_Provided data_.
--*--

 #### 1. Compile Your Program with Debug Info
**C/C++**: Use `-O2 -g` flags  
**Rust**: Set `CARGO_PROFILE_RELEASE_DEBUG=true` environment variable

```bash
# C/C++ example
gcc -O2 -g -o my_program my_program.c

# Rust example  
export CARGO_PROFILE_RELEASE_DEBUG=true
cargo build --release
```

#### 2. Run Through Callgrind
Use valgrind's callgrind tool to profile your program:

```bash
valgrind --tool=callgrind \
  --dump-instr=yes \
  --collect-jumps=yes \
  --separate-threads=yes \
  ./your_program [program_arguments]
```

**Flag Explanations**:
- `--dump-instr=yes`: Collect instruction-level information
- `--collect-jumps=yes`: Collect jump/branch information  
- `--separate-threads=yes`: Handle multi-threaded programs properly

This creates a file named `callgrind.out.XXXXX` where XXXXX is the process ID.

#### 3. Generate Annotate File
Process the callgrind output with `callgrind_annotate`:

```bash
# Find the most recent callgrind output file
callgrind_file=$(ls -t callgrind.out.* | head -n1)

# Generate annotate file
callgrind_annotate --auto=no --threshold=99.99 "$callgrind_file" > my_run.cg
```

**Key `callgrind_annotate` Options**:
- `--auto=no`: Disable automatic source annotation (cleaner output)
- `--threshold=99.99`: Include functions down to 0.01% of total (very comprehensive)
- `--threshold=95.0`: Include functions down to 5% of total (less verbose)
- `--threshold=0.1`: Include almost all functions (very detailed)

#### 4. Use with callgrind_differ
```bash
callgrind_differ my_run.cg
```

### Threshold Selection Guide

--*--

_Description of the task_.
Could you set down exactly the lines from the one containing "total (less verbose)" through the last line of the records above, both included?

_Solution for this exercise_.
- `--threshold=95.0`: Include functions down to 5% of total (less verbose)
- `--threshold=0.1`: Include almost all functions (very detailed)

#### 4. Use with callgrind_differ
```bash
callgrind_differ my_run.cg
```

### Threshold Selection Guide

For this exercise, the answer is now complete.